CDR132L After Myocardial Infarction: Phase 2 Trial Results

Key Takeaways

• No significant between-group difference was seen in 6-month LVESVI, and secondary imaging, biomarker, and patient-reported measures were also similar.
• Plasma miR-132 declined after CDR132L in a dose-related pattern that was evident after the first infusion and remained through month 12.
• Overall tolerability was broadly similar, no organ-specific toxicity pattern was identified, and subgroup trends were described as exploratory only.

In 294 randomized patients enrolled soon after myocardial infarction with reduced LVEF, the HF-REVERT phase 2 trial found no significant improvement in the prespecified 6-month remodeling endpoint. Participants received CDR132L or placebo on top of contemporary care after recent type 1 MI and elevated NT-proBNP. Circulating miR-132 nevertheless declined in a dose-dependent pattern after active treatment, providing a pharmacodynamic signal. The trial paired durable biomarker suppression with no significant difference in the primary imaging outcome.
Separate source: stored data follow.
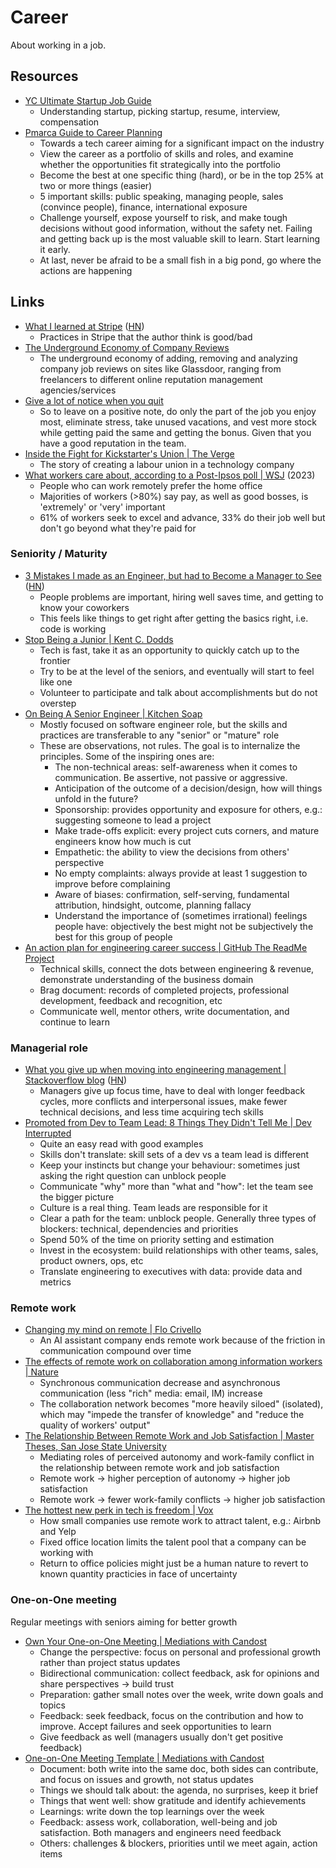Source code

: # Career

About working in a job.

## Resources

- [YC Ultimate Startup Job Guide](https://www.ycombinator.com/library/Ei-yc-ultimate-startup-job-guide)
  - Understanding startup, picking startup, resume, interview, compensation
- [Pmarca Guide to Career Planning](https://pmarchive.com/guide_to_career_planning_part0.html)
  - Towards a tech career aiming for a significant impact on the industry
  - View the career as a portfolio of skills and roles, and examine whether the
    opportunities fit strategically into the portfolio
  - Become the best at one specific thing (hard), or be in the top 25% at two or
    more things (easier)
  - 5 important skills: public speaking, managing people, sales (convince
    people), finance, international exposure
  - Challenge yourself, expose yourself to risk, and make tough decisions
    without good information, without the safety net. Failing and getting back
    up is the most valuable skill to learn. Start learning it early.
  - At last, never be afraid to be a small fish in a big pond, go where the
    actions are happening

## Links

- [What I learned at Stripe](https://steinkamp.us/post/2022/11/10/what-i-learned-at-stripe.html)
  ([HN](https://news.ycombinator.com/item?id=34968371))
  - Practices in Stripe that the author think is good/bad
- [The Underground Economy of Company Reviews](https://www.careerfair.io/company-reviews)
  - The underground economy of adding, removing and analyzing company job
    reviews on sites like Glassdoor, ranging from freelancers to different
    online reputation management agencies/services
- [Give a lot of notice when you quit](https://davidlaprade.github.io/give-a-lot-of-notice)
  - So to leave on a positive note, do only the part of the job you enjoy most,
    eliminate stress, take unused vacations, and vest more stock while getting
    paid the same and getting the bonus. Given that you have a good reputation
    in the team.
- [Inside the Fight for Kickstarter's Union | The Verge](https://www.theverge.com/23732782/kickstarter-union-organizing-good-enough-job-excerpt)
  - The story of creating a labour union in a technology company
- [What workers care about, according to a Post-Ipsos poll | WSJ](https://archive.ph/3gHXK)
  (2023)
  - People who can work remotely prefer the home office
  - Majorities of workers (>80%) say pay, as well as good bosses, is 'extremely'
    or 'very' important
  - 61% of workers seek to excel and advance, 33% do their job well but don't go
    beyond what they're paid for

### Seniority / Maturity

- [3 Mistakes I made as an Engineer, but had to Become a Manager to See](https://www.developing.dev/p/3-mistakes-i-made-as-an-engineer)
  ([HN](https://news.ycombinator.com/item?id=35101378))
  - People problems are important, hiring well saves time, and getting to know
    your coworkers
  - This feels like things to get right after getting the basics right, i.e.
    code is working
- [Stop Being a Junior | Kent C. Dodds](https://kentcdodds.com/blog/stop-being-a-junior)
  - Tech is fast, take it as an opportunity to quickly catch up to the frontier
  - Try to be at the level of the seniors, and eventually will start to feel
    like one
  - Volunteer to participate and talk about accomplishments but do not overstep
- [On Being A Senior Engineer | Kitchen Soap](https://www.kitchensoap.com/2012/10/25/on-being-a-senior-engineer/)
  - Mostly focused on software engineer role, but the skills and practices are
    transferable to any "senior" or "mature" role
  - These are observations, not rules. The goal is to internalize the
    principles. Some of the inspiring ones are:
    - The non-technical areas: self-awareness when it comes to communication. Be
      assertive, not passive or aggressive.
    - Anticipation of the outcome of a decision/design, how will things unfold
      in the future?
    - Sponsorship: provides opportunity and exposure for others, e.g.:
      suggesting someone to lead a project
    - Make trade-offs explicit: every project cuts corners, and mature engineers
      know how much is cut
    - Empathetic: the ability to view the decisions from others' perspective
    - No empty complaints: always provide at least 1 suggestion to improve
      before complaining
    - Aware of biases: confirmation, self-serving, fundamental attribution,
      hindsight, outcome, planning fallacy
    - Understand the importance of (sometimes irrational) feelings people have:
      objectively the best might not be subjectively the best for this group of
      people
- [An action plan for engineering career success | GitHub The ReadMe Project](https://github.com/readme/guides/engineering-career-success)
  - Technical skills, connect the dots between engineering & revenue,
    demonstrate understanding of the business domain
  - Brag document: records of completed projects, professional development,
    feedback and recognition, etc
  - Communicate well, mentor others, write documentation, and continue to learn

### Managerial role

- [What you give up when moving into engineering management | Stackoverflow blog](https://stackoverflow.blog/2022/02/23/what-you-give-up-when-moving-into-engineering-management/)
  ([HN](https://news.ycombinator.com/item?id=35550240))
  - Managers give up focus time, have to deal with longer feedback cycles, more
    conflicts and interpersonal issues, make fewer technical decisions, and less
    time acquiring tech skills
- [Promoted from Dev to Team Lead: 8 Things They Didn't Tell Me | Dev Interrupted](https://devinterrupted.substack.com/p/promoted-from-dev-to-team-lead-8)
  - Quite an easy read with good examples
  - Skills don't translate: skill sets of a dev vs a team lead is different
  - Keep your instincts but change your behaviour: sometimes just asking the
    right question can unblock people
  - Communicate "why" more than "what and "how": let the team see the bigger
    picture
  - Culture is a real thing. Team leads are responsible for it
  - Clear a path for the team: unblock people. Generally three types of
    blockers: technical, dependencies and priorities
  - Spend 50% of the time on priority setting and estimation
  - Invest in the ecosystem: build relationships with other teams, sales,
    product owners, ops, etc
  - Translate engineering to executives with data: provide data and metrics

### Remote work

- [Changing my mind on remote | Flo Crivello](https://flocrivello.com/changing-my-mind-on-remote-about-being-in-san-francisco/)
  - An AI assistant company ends remote work because of the friction in
    communication compound over time
- [The effects of remote work on collaboration among information workers | Nature](https://www.nature.com/articles/s41562-021-01196-4)
  - Synchronous communication decrease and asynchronous communication (less
    "rich" media: email, IM) increase
  - The collaboration network becomes "more heavily siloed" (isolated), which
    may "impede the transfer of knowledge" and "reduce the quality of workers'
    output"
- [The Relationship Between Remote Work and Job Satisfaction | Master Theses, San Jose State University](https://scholarworks.sjsu.edu/cgi/viewcontent.cgi?article=8564&context=etd_theses)
  - Mediating roles of perceived autonomy and work-family conflict in the
    relationship between remote work and job satisfaction
  - Remote work → higher perception of autonomy → higher job satisfaction
  - Remote work → fewer work-family conflicts → higher job satisfaction
- [The hottest new perk in tech is freedom | Vox](https://www.vox.com/technology/2023/6/20/23762655/tech-perk-remote-work-freedom-airbnb-yelp)
  - How small companies use remote work to attract talent, e.g.: Airbnb and Yelp
  - Fixed office location limits the talent pool that a company can be working
    with
  - Return to office policies might just be a human nature to revert to known
    quantity practicies in face of uncertainty

### One-on-One meeting

Regular meetings with seniors aiming for better growth

- [Own Your One-on-One Meeting | Mediations with Candost](https://mediations.candost.blog/p/effective-1-on-1-meetings-own-your-one-on-one-meeting)
  - Change the perspective: focus on personal and professional growth rather
    than project status updates
  - Bidirectional communication: collect feedback, ask for opinions and share
    perspectives → build trust
  - Preparation: gather small notes over the week, write down goals and topics
  - Feedback: seek feedback, focus on the contribution and how to improve.
    Accept failures and seek opportunities to learn
  - Give feedback as well (managers usually don't get positive feedback)
- [One-on-One Meeting Template | Mediations with Candost](https://mediations.candost.blog/p/effective-1-1-meetings-one-on-one-meeting-template)
  - Document: both write into the same doc, both sides can contribute, and focus
    on issues and growth, not status updates
  - Things we should talk about: the agenda, no surprises, keep it brief
  - Things that went well: show gratitude and identify achievements
  - Learnings: write down the top learnings over the week
  - Feedback: assess work, collaboration, well-being and job satisfaction. Both
    managers and engineers need feedback
  - Others: challenges & blockers, priorities until we meet again, action items
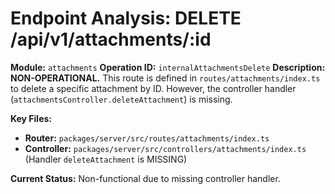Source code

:# Endpoint Analysis: DELETE /api/v1/attachments/:id

**Module:** `attachments`
**Operation ID:** `internalAttachmentsDelete`
**Description:** **NON-OPERATIONAL.** This route is defined in `routes/attachments/index.ts` to delete a specific attachment by ID. However, the controller handler (`attachmentsController.deleteAttachment`) is missing.

**Key Files:**
*   **Router:** `packages/server/src/routes/attachments/index.ts`
*   **Controller:** `packages/server/src/controllers/attachments/index.ts` (Handler `deleteAttachment` is MISSING)

**Current Status:** Non-functional due to missing controller handler.
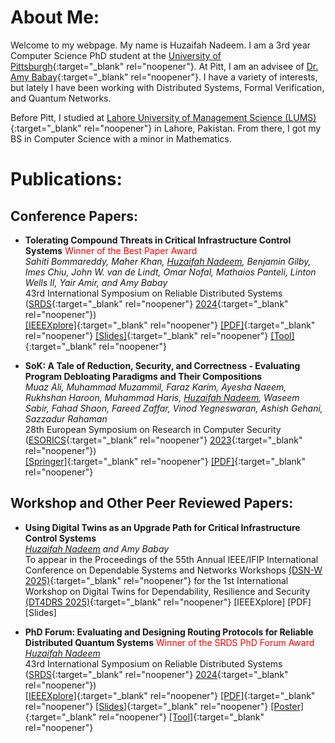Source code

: # About Me:
Welcome to my webpage. My name is Huzaifah Nadeem. I am a 3rd year Computer Science PhD student at the [University of Pittsburgh](https://pitt.edu/){:target="_blank" rel="noopener"}. At Pitt, I am an advisee of [Dr. Amy Babay](https://sites.pitt.edu/~babay/){:target="_blank" rel="noopener"}. I have a variety of interests, but lately I have been working with Distributed Systems, Formal Verification, and Quantum Networks. 

Before Pitt, I studied at [Lahore University of Management Science (LUMS)](https://lums.edu.pk/){:target="_blank" rel="noopener"} in Lahore, Pakistan. From there, I got my BS in Computer Science with a minor in Mathematics.

# Publications:
## Conference Papers:
- **Tolerating Compound Threats in Critical Infrastructure Control Systems**<span style="color:red"> Winner of the Best Paper Award</span>   
_Sahiti Bommareddy, Maher Khan, <ins>Huzaifah Nadeem</ins>, Benjamin Gilby, Imes Chiu, John W. van de Lindt, Omar Nofal, Mathaios Panteli, Linton Wells II, Yair Amir, and Amy Babay_   
43rd International Symposium on Reliable Distributed Systems ([SRDS](https://srds-conference.org/){:target="_blank" rel="noopener"} [2024](https://srds-conference.org/2024/index.html){:target="_blank" rel="noopener"})   
[[IEEEXplore]](https://ieeexplore.ieee.org/document/10806616){:target="_blank" rel="noopener"} [[PDF]](https://sites.pitt.edu/~babay/pubs/srds24_compoundThreats.pdf){:target="_blank" rel="noopener"} [[Slides]](files/SRDS2024/compound-threats-slides.pptx){:target="_blank" rel="noopener"} [[Tool]](https://github.com/spire-resilient-systems/compound_threat_analyzer){:target="_blank" rel="noopener"}

- **SoK: A Tale of Reduction, Security, and Correctness - Evaluating Program Debloating Paradigms and Their Compositions**   
_Muaz Ali, Muhammad Muzammil, Faraz Karim, Ayesha Naeem, Rukhshan Haroon, Muhammad Haris, <ins>Huzaifah Nadeem</ins>, Waseem Sabir, Fahad Shaon, Fareed Zaffar, Vinod Yegneswaran, Ashish Gehani, Sazzadur Rahaman_   
28th European Symposium on Research in Computer Security ([ESORICS](https://link.springer.com/conference/esorics){:target="_blank" rel="noopener"} [2023](https://esorics2023.org/){:target="_blank" rel="noopener"})   
[[Springer]](https://doi.org/10.1007/978-3-031-51482-1_12){:target="_blank" rel="noopener"} [[PDF]](http://www.csl.sri.com/users/gehani/papers/ESORICS-2023.Debloat.pdf){:target="_blank" rel="noopener"}

## Workshop and Other Peer Reviewed Papers:
- **Using Digital Twins as an Upgrade Path for Critical Infrastructure Control Systems**   
_<ins>Huzaifah Nadeem</ins> and Amy Babay_   
To appear in the Proceedings of the 55th Annual IEEE/IFIP International Conference on Dependable Systems and Networks Workshops [(DSN-W 2025)](https://dsn2025.github.io/){:target="_blank" rel="noopener"} for the 1st International Workshop on Digital Twins for Dependability, Resilience and Security [(DT4DRS 2025)](https://dt4drs2025.dieti.unina.it/){:target="_blank" rel="noopener"}
[IEEEXplore] [PDF] [Slides]

- **PhD Forum: Evaluating and Designing Routing Protocols for Reliable Distributed Quantum Systems** <span style="color:red">Winner of the SRDS PhD Forum Award</span>   
_<ins>Huzaifah Nadeem</ins>_   
43rd International Symposium on Reliable Distributed Systems ([SRDS](https://srds-conference.org/){:target="_blank" rel="noopener"} [2024](https://srds-conference.org/2024/index.html){:target="_blank" rel="noopener"})   
[[IEEEXplore]](https://ieeexplore.ieee.org/document/10806507){:target="_blank" rel="noopener"} [[PDF]](files/tmp/phd-forum-paper.pdf){:target="_blank" rel="noopener"} [[Slides]](files/SRDS2024/phd-forum-slides.pptx){:target="_blank" rel="noopener"} [[Poster]](files/SRDS2024/phd-forum-poster.pdf){:target="_blank" rel="noopener"} [[Tool]](https://github.com/huzaifahnadeem/qnet-sim){:target="_blank" rel="noopener"}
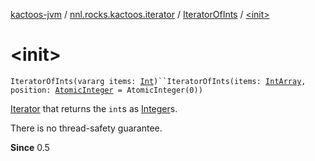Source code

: [kactoos-jvm](../../index.md) / [nnl.rocks.kactoos.iterator](../index.md) / [IteratorOfInts](index.md) / [&lt;init&gt;](./-init-.md)

# &lt;init&gt;

`IteratorOfInts(vararg items: `[`Int`](https://kotlinlang.org/api/latest/jvm/stdlib/kotlin/-int/index.html)`)``IteratorOfInts(items: `[`IntArray`](https://kotlinlang.org/api/latest/jvm/stdlib/kotlin/-int-array/index.html)`, position: `[`AtomicInteger`](http://docs.oracle.com/javase/8/docs/api/java/util/concurrent/atomic/AtomicInteger.html)` = AtomicInteger(0))`

[Iterator](https://kotlinlang.org/api/latest/jvm/stdlib/kotlin.collections/-iterator/index.html) that returns the `int`s as [Integer](http://docs.oracle.com/javase/8/docs/api/java/lang/Integer.html)s.

There is no thread-safety guarantee.

**Since**
0.5

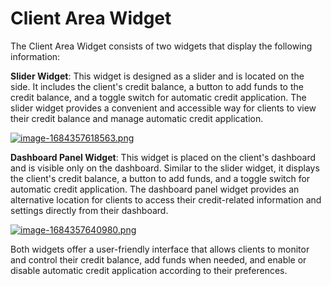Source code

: # Client Area Widget

The Client Area Widget consists of two widgets that display the following information:

**Slider Widget**: This widget is designed as a slider and is located on the side. It includes the client's credit balance, a button to add funds to the credit balance, and a toggle switch for automatic credit application. The slider widget provides a convenient and accessible way for clients to view their credit balance and manage automatic credit application.

[![image-1684357618563.png](https://doc.puq.info/uploads/images/gallery/2023-05/scaled-1680-/image-1684357618563.png)](https://doc.puq.info/uploads/images/gallery/2023-05/image-1684357618563.png)

**Dashboard Panel Widget**: This widget is placed on the client's dashboard and is visible only on the dashboard. Similar to the slider widget, it displays the client's credit balance, a button to add funds, and a toggle switch for automatic credit application. The dashboard panel widget provides an alternative location for clients to access their credit-related information and settings directly from their dashboard.

[![image-1684357640980.png](https://doc.puq.info/uploads/images/gallery/2023-05/scaled-1680-/image-1684357640980.png)](https://doc.puq.info/uploads/images/gallery/2023-05/image-1684357640980.png)

Both widgets offer a user-friendly interface that allows clients to monitor and control their credit balance, add funds when needed, and enable or disable automatic credit application according to their preferences.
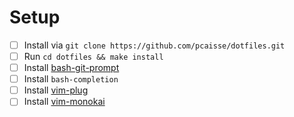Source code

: # Setup

- [ ] Install via `git clone https://github.com/pcaisse/dotfiles.git`
- [ ] Run `cd dotfiles && make install`
- [ ] Install [bash-git-prompt](https://github.com/magicmonty/bash-git-prompt)
- [ ] Install `bash-completion`
- [ ] Install [vim-plug](https://github.com/junegunn/vim-plug)
- [ ] Install [vim-monokai](https://github.com/crusoexia/vim-monokai)
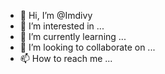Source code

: - 👋 Hi, I’m @Imdivy
- 👀 I’m interested in ...
- 🌱 I’m currently learning ...
- 💞️ I’m looking to collaborate on ...
- 📫 How to reach me ...

<!---
Imdivy/Imdivy is a ✨ special ✨ repository because its `README.md` (this file) appears on your GitHub profile.
You can click the Preview link to take a look at your changes.
--->
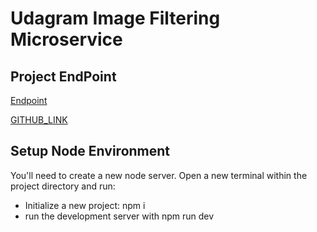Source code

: # Udagram Image Filtering Microservice

## Project EndPoint

[Endpoint](http://image-filter-starter-code-dev222222222222222222.us-east-1.elasticbeanstalk.com/filteredimage?image_url=https://upload.wikimedia.org/wikipedia/commons/b/bd/Golden_tabby_and_white_kitten_n01.jpg)

[GITHUB_LINK](https://github.com/mjekott/image-filter-udacity)

## Setup Node Environment

You'll need to create a new node server. Open a new terminal within the project directory and run:

- Initialize a new project: npm i
- run the development server with npm run dev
The multinational HF-REVERT study was a multicenter, randomized, double-blind, placebo-controlled, parallel-group phase 2 trial conducted at 54 sites in eight countries. It enrolled adults 3 to 14 days after spontaneous type 1 MI with LVEF 45% or lower and elevated NT-proBNP. Patients were assigned 1:1:1 to CDR132L 5 mg/kg, CDR132L 10 mg/kg, or placebo, given as three intravenous infusions 28 days apart with standard care. Randomization was stratified by age group and infarct location, and 280 treated patients formed the modified intention-to-treat population. Median age was 61 years, 81% had STEMI, median LVEF was 36%, and the primary endpoint was percentage change in LVESVI at 6 months.

LVESVI improved modestly in all groups at 6 months, but placebo-adjusted least-squares mean differences were -1.11% for 5 mg/kg and -2.14% for 10 mg/kg, with corresponding P values of 0.37 and 0.26. Other prespecified measures, including LVEF, global longitudinal strain, NT-proBNP, troponin T, and KCCQ scores, also did not differ significantly between groups. Absolute LVEF rose by 7.2% with placebo, 7.7% with 5 mg/kg, and 8.4% with 10 mg/kg. At 6 months, the prespecified remodeling endpoint and related secondary measures were similar across study arms.

Plasma miR-132 fell after treatment in a dose-responsive pattern, with larger suppression at 10 mg/kg that began after the first infusion and persisted through month 12. Circulating miR-132 was treated as a systemic pharmacodynamic biomarker and may not directly reflect myocardial tissue levels. Treatment-emergent adverse events occurred in 44% of placebo patients, 50% of 5 mg/kg patients, and 54% of 10 mg/kg patients. Serious adverse events were similar across groups, most events were mild or moderate, and no hepatic, renal, hematologic, or cardiac toxicity signals were identified. No clinically significant arrhythmias were attributed to treatment, and no organ-specific toxicity pattern emerged in this phase 2 trial.

Exploratory analyses showed numerically favorable trends in patients with more advanced baseline remodeling or higher NT-proBNP, particularly with the 10 mg/kg dose. These subgroup findings were hypothesis generating and were not presented as evidence of efficacy. The trial was not powered for heart failure events or mortality, clinical event counts were low, and nominal P values were not adjusted for multiplicity. About half the cohort had LVESVI in the normal to moderately elevated range at baseline, which may have limited dynamic range for change. HF-REVERT paired durable biomarker suppression with a neutral prespecified remodeling endpoint at 6 months.